"Venus Variations is themed on the various representations of the goddess Aphrodite/Venus. The series investigates the character that became an iconic genre saturating cultures all around the world, to convey the ambivalent truth of a subject that is part mythology and part carnality."
Artist: Céline Bodin
Project: Venus Variations
"Venus is not exactly naked. She represents a cult of the nude. Praxiteles’ Aphrodite of Knidos (4th century BC) was the first life-size female nude in Greek history, now lost to history. The statue was a completely new celebration of the human body and a standard of ideal beauty was set to last until our present day. The Cnidian redefined figurative art, before Christian art made the body a sinful entity.

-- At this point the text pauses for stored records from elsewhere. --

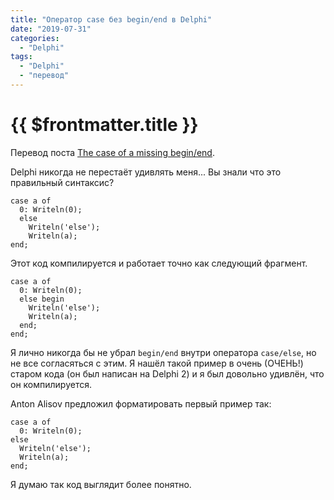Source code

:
 ```yaml
---
title: "Оператор case без begin/end в Delphi"
date: "2019-07-31"
categories: 
  - "Delphi"
tags: 
  - "Delphi"
  - "перевод"
---
```


# {{ $frontmatter.title }}

Перевод поста [The case of a missing begin/end](https://www.thedelphigeek.com/2019/07/the-case-of-missing-beginend.html).

Delphi никогда не перестаёт удивлять меня... Вы знали что это правильный синтаксис?

```delphi
case a of
  0: Writeln(0);
  else
    Writeln('else');
    Writeln(a);
end;
```

Этот код компилируется и работает точно как следующий фрагмент.

```delpgi
case a of
  0: Writeln(0);
  else begin
    Writeln('else');
    Writeln(a);
  end;
end;
```

Я лично никогда бы не убрал `begin/end` внутри оператора `case/else`, но не все согласяться с этим. Я нашёл такой пример в очень (ОЧЕНЬ!) старом кода (он был написан на Delphi 2) и я был довольно удивлён, что он компилируется.

Anton Alisov предложил форматировать первый пример так:

```delphi
case a of
  0: Writeln(0);
else
  Writeln('else');
  Writeln(a);
end;
```

Я думаю так код выглядит более понятно.
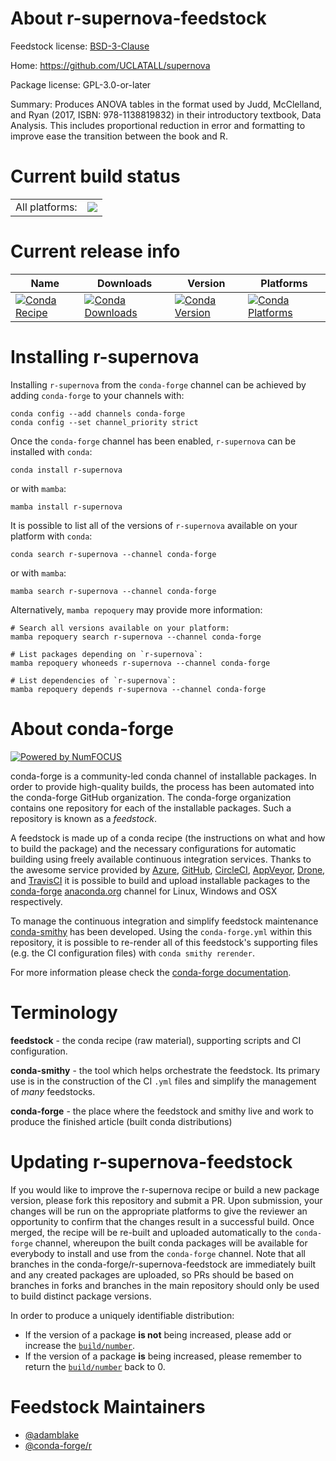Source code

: About r-supernova-feedstock
===========================

Feedstock license: [BSD-3-Clause](https://github.com/conda-forge/r-supernova-feedstock/blob/main/LICENSE.txt)

Home: https://github.com/UCLATALL/supernova

Package license: GPL-3.0-or-later

Summary: Produces ANOVA tables in the format used by Judd, McClelland, and Ryan (2017, ISBN:
978-1138819832) in their introductory textbook, Data Analysis. This includes proportional
reduction in error and formatting to improve ease the transition between the book
and R.


Current build status
====================


<table><tr><td>All platforms:</td>
    <td>
      <a href="https://dev.azure.com/conda-forge/feedstock-builds/_build/latest?definitionId=21483&branchName=main">
        <img src="https://dev.azure.com/conda-forge/feedstock-builds/_apis/build/status/r-supernova-feedstock?branchName=main">
      </a>
    </td>
  </tr>
</table>

Current release info
====================

| Name | Downloads | Version | Platforms |
| --- | --- | --- | --- |
| [![Conda Recipe](https://img.shields.io/badge/recipe-r--supernova-green.svg)](https://anaconda.org/conda-forge/r-supernova) | [![Conda Downloads](https://img.shields.io/conda/dn/conda-forge/r-supernova.svg)](https://anaconda.org/conda-forge/r-supernova) | [![Conda Version](https://img.shields.io/conda/vn/conda-forge/r-supernova.svg)](https://anaconda.org/conda-forge/r-supernova) | [![Conda Platforms](https://img.shields.io/conda/pn/conda-forge/r-supernova.svg)](https://anaconda.org/conda-forge/r-supernova) |

Installing r-supernova
======================

Installing `r-supernova` from the `conda-forge` channel can be achieved by adding `conda-forge` to your channels with:

```
conda config --add channels conda-forge
conda config --set channel_priority strict
```

Once the `conda-forge` channel has been enabled, `r-supernova` can be installed with `conda`:

```
conda install r-supernova
```

or with `mamba`:

```
mamba install r-supernova
```

It is possible to list all of the versions of `r-supernova` available on your platform with `conda`:

```
conda search r-supernova --channel conda-forge
```

or with `mamba`:

```
mamba search r-supernova --channel conda-forge
```

Alternatively, `mamba repoquery` may provide more information:

```
# Search all versions available on your platform:
mamba repoquery search r-supernova --channel conda-forge

# List packages depending on `r-supernova`:
mamba repoquery whoneeds r-supernova --channel conda-forge

# List dependencies of `r-supernova`:
mamba repoquery depends r-supernova --channel conda-forge
```


About conda-forge
=================

[![Powered by
NumFOCUS](https://img.shields.io/badge/powered%20by-NumFOCUS-orange.svg?style=flat&colorA=E1523D&colorB=007D8A)](https://numfocus.org)

conda-forge is a community-led conda channel of installable packages.
In order to provide high-quality builds, the process has been automated into the
conda-forge GitHub organization. The conda-forge organization contains one repository
for each of the installable packages. Such a repository is known as a *feedstock*.

A feedstock is made up of a conda recipe (the instructions on what and how to build
the package) and the necessary configurations for automatic building using freely
available continuous integration services. Thanks to the awesome service provided by
[Azure](https://azure.microsoft.com/en-us/services/devops/), [GitHub](https://github.com/),
[CircleCI](https://circleci.com/), [AppVeyor](https://www.appveyor.com/),
[Drone](https://cloud.drone.io/welcome), and [TravisCI](https://travis-ci.com/)
it is possible to build and upload installable packages to the
[conda-forge](https://anaconda.org/conda-forge) [anaconda.org](https://anaconda.org/)
channel for Linux, Windows and OSX respectively.

To manage the continuous integration and simplify feedstock maintenance
[conda-smithy](https://github.com/conda-forge/conda-smithy) has been developed.
Using the ``conda-forge.yml`` within this repository, it is possible to re-render all of
this feedstock's supporting files (e.g. the CI configuration files) with ``conda smithy rerender``.

For more information please check the [conda-forge documentation](https://conda-forge.org/docs/).

Terminology
===========

**feedstock** - the conda recipe (raw material), supporting scripts and CI configuration.

**conda-smithy** - the tool which helps orchestrate the feedstock.
                   Its primary use is in the construction of the CI ``.yml`` files
                   and simplify the management of *many* feedstocks.

**conda-forge** - the place where the feedstock and smithy live and work to
                  produce the finished article (built conda distributions)


Updating r-supernova-feedstock
==============================

If you would like to improve the r-supernova recipe or build a new
package version, please fork this repository and submit a PR. Upon submission,
your changes will be run on the appropriate platforms to give the reviewer an
opportunity to confirm that the changes result in a successful build. Once
merged, the recipe will be re-built and uploaded automatically to the
`conda-forge` channel, whereupon the built conda packages will be available for
everybody to install and use from the `conda-forge` channel.
Note that all branches in the conda-forge/r-supernova-feedstock are
immediately built and any created packages are uploaded, so PRs should be based
on branches in forks and branches in the main repository should only be used to
build distinct package versions.

In order to produce a uniquely identifiable distribution:
 * If the version of a package **is not** being increased, please add or increase
   the [``build/number``](https://docs.conda.io/projects/conda-build/en/latest/resources/define-metadata.html#build-number-and-string).
 * If the version of a package **is** being increased, please remember to return
   the [``build/number``](https://docs.conda.io/projects/conda-build/en/latest/resources/define-metadata.html#build-number-and-string)
   back to 0.

Feedstock Maintainers
=====================

* [@adamblake](https://github.com/adamblake/)
* [@conda-forge/r](https://github.com/conda-forge/r/)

Was she a faithful portrayal of Paxiteles’ rumoured lover, the courtesan Phryne, or a transcendental allegory of an ideal, a realisation of Plato’s principle; the truthfulness of the idea?
Aphrodite was a deity of fertility, sexual power and warfare, once feared by all in a world where physical passion was calmly incorporated to the religious world. She faced a loss of religious fervor and was successfully turned into an object of entertainment, decorum and visual pleasure and desire, emphasising the ambiguity of the genre of the nude. "
"When looking at Venus, are we considering the work of art or the subject of the work itself? Like most Greek and Roman gods and goddesses, her body is very much part of her power. And like many icons, it is difficult to know whether we worship the subject, or its image. The photographs in the series focus our attention on the subtleties of the classical pose and its rhythm, which are constantly echoed in contemporary iconography.
The black and white negative aesthetic of the images reflects upon the way we see Hellenistic and classical sculpture: the white marble without its original pigments, gives a hypnotizing and misleading impression of purity. The bodies become design rather than organism and the tracing of the light accentuates their ambiguous modest gesture, the covering only revealing more of their intimacy. The notion of vanity is also explored as it encompasses the way female identity has been inferred for centuries, especially through the subject of awareness of being observed while naked and the object of the mirror.
The Venus raises the question of appropriate nudity. So I ask myself: is the female experience a legitimate reason to revisit renditions of the female body? Could this be a reassertion of its value, by means of emancipation?
Venus Variations plays on a relic aspect and questions notions of cult and chimera, reflecting the many variations and reimaginations in stories and representations of Venus, and the way they were received. A little like a canvas with many ideas, sometimes following the same lead, sometimes going in different directions, depending on different accounts and visions. Venus Variations is a dreamed rewriting, a celebration."